W "Znaku Ateny" przede wszystkim fascynowała mnie okładka. Ledwo ją ujrzałam w zapowiedziach, zaczęłam się zastanawiać, dlaczego Percy i Jason walczą ze sobą. Teraz po przeczytaniu książki wiem już dlaczego. I myślę, że to ma nawet podwójne dno, niż tylko jedna scena.

Książka skupia się w dużej mierze na Annabeth. Dziewczyna dostała od matki monetę i rozkaz "Idź za Znakiem Ateny. Pomścij mnie". Nie dodała już, że nikt tej misji jeszcze nie wykonał, a każde dziecko Ateny, które próbowało, zginęło. Annabeth nie wie, o co chodzi, dodatkowo pokojowe przybycie do obozu Rzymian kończy się fiaskiem. Półbogowie muszą uciekać na swoim Argo II, ze świadomością, że nie tylko nie mają, co liczyć na pomoc Rzymian, a wręcz będą przez nich ścigani. Sami bogowie są rozdarci między dwiema stronami swych natur. Innymi słowy - nie układa się absolutnie nic.

Leo potrafił biec bardzo szybko, kiedy ktoś próbował go zabić. To przykre, ale miał w tym duże doświadczenie.

"Znak Ateny" narracyjnie podzielony jest na cztery osoby: Annabeth, Piper, Leo i Percy'ego. Każdy dostaje swoje pięć minut w czasie drogi do Rzymu. Na trochę ponad pięciuset stronach autor po raz kolejny wcisnął tak wiele przygód, że nie ma chwili na wytchnienie. Akcja goni akcję, aż żal odkładać książkę. Jedynie rozum podpowiada, że następnego ranka trzeba wstać, więc pora zaznaczyć stronę zakładką i powiedzieć "Dobranoc". Nie ma może już tak wielu zabawnych scen - jest trochę poważniej - ale i tak czasem chichotałam jak szalona. Kiedy indziej drżałam o życie bohaterów - głównie Nica, bo ja w przeciwieństwie do Percy'ego nie mam do niego żalu o zamknięcie w celi Hadesa i lubię tego chłopaka.

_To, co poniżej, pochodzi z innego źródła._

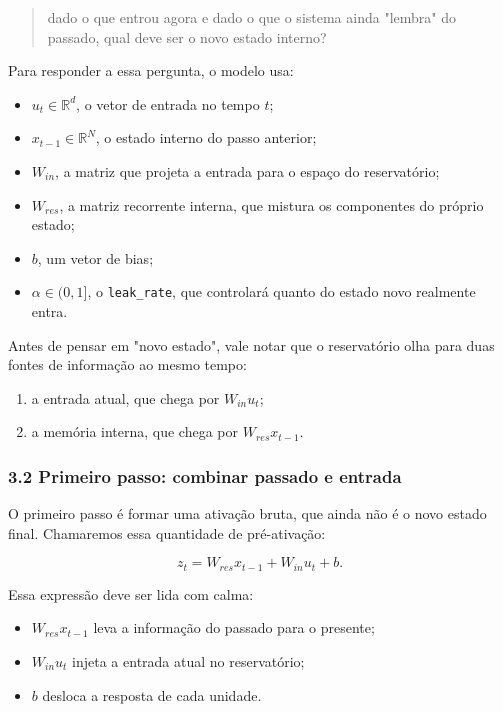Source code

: \documentclass[12pt]{article}
\providecommand{\tightlist}{%
          \setlength{\itemsep}{0pt}\setlength{\parskip}{0pt}}
\begin{document}
\begin{quote}
dado o que entrou agora e dado o que o sistema ainda "lembra" do passado, qual deve ser o novo estado interno?
\end{quote}

Para responder a essa pergunta, o modelo usa:

\begin{itemize}
\tightlist
\item
  \(u_t \in \mathbb{R}^d\), o vetor de entrada no tempo \(t\);
\item
  \(x_{t-1} \in \mathbb{R}^N\), o estado interno do passo anterior;
\item
  \(W_{in}\), a matriz que projeta a entrada para o espaço do reservatório;
\item
  \(W_{res}\), a matriz recorrente interna, que mistura os componentes do próprio estado;
\item
  \(b\), um vetor de bias;
\item
  \(\alpha \in (0,1]\), o \texttt{leak\_rate}, que controlará quanto do estado novo realmente entra.
\end{itemize}

Antes de pensar em "novo estado", vale notar que o reservatório olha para duas fontes de informação ao mesmo tempo:

\begin{enumerate}
\def\labelenumi{\arabic{enumi}.}
\tightlist
\item
  a entrada atual, que chega por \(W_{in} u_t\);
\item
  a memória interna, que chega por \(W_{res} x_{t-1}\).
\end{enumerate}

\subsubsection{3.2 Primeiro passo: combinar passado e entrada}\label{32-primeiro-passo-combinar-passado-e-entrada}

O primeiro passo é formar uma ativação bruta, que ainda não é o novo estado final. Chamaremos essa quantidade de pré-ativação:

\[
z_t = W_{res} x_{t-1} + W_{in} u_t + b.
\]

Essa expressão deve ser lida com calma:

\begin{itemize}
\tightlist
\item
  \(W_{res} x_{t-1}\) leva a informação do passado para o presente;
\item
  \(W_{in} u_t\) injeta a entrada atual no reservatório;
\item
  \(b\) desloca a resposta de cada unidade.
\end{itemize}
\end{document}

A zakończenie... Czytałam z zapartym tchem, a pod koniec to chyba wcale nie oddychałam. Najchętniej od razu odłożyłabym książkę i zabrała się za czwartą. A ona... ukaże się dopiero za rok, o złowieszczym tytule The House of Hades. Jedno jest pewne, Riordan wie jak przykuć uwagę czytelnika i sprawić, że ten nie oprze się poznaniu kolejnej części.

poniedziałek, 12 listopada 2012

[254] "Felix, Net i Nika oraz Świat Zero 2. Alternauci" Rafał Kosik


Autor: Rafał Kosik
Seria: Felix, Net i Nika, tom 10
Wydawnictwo: Powergraph
Rok wydania: 2012
Stron: 604



"Jesteśmy sumą wolnej woli i tego, czego się nauczyliśmy - świata w jakim przyszło nam żyć."
~okładka




W "Świecie Zero" superpaczka kilkakrotnie przeszła przez Pierścień, coraz dalej oddalając się od swojego świata. Aż wreszcie wylądowali w takim świecie, który był oddalony na tyle od ich pierwotnego, że zmienił się stanowczo pewien fakt w życiu Niki - trafiła bowiem wreszcie do takiego świata, gdzie żyją jej rodzice. W tym momencie nie liczyło się dla niej jak wygląda ta rzeczywistość. Zdecydowała się zostać. Kazała Felixowi i Netowi skakać dalej bez siebie. Jak potoczą się ich losy? Czy Nika naprawdę zostanie w tym świecie, a do chłopców dołączy jej alterbliźniaczka? Jedno jest pewne, przygód będzie jak zwykle, co niemiara.

Nie będę się zgłębiać w styl pisania autora, w humor, żarty Neta, kłótnie bohaterów. To już dziesiąty tom i pisałam to już nie raz. Muszę jednak wspomnieć coś, co rzuciło mi się w oczy podczas czytania. Pan Rafał "odgrzecznił" bohaterów. Ale tak realnie "odgrzecznił". Dalej jest kultura, zasady moralne, etc. Ale wątek upicia się Neta i pewne niecenzurowane słowa sprawiły, że naprawdę dostrzegłam, że bohaterowie mają po te szesnaście lat a nie dwanaście. Bo nie łudźmy się, ale w pewnych sytuacjach stwierdzenie "motyla noga" nie oddaje głębi powagi i grozy sytuacji.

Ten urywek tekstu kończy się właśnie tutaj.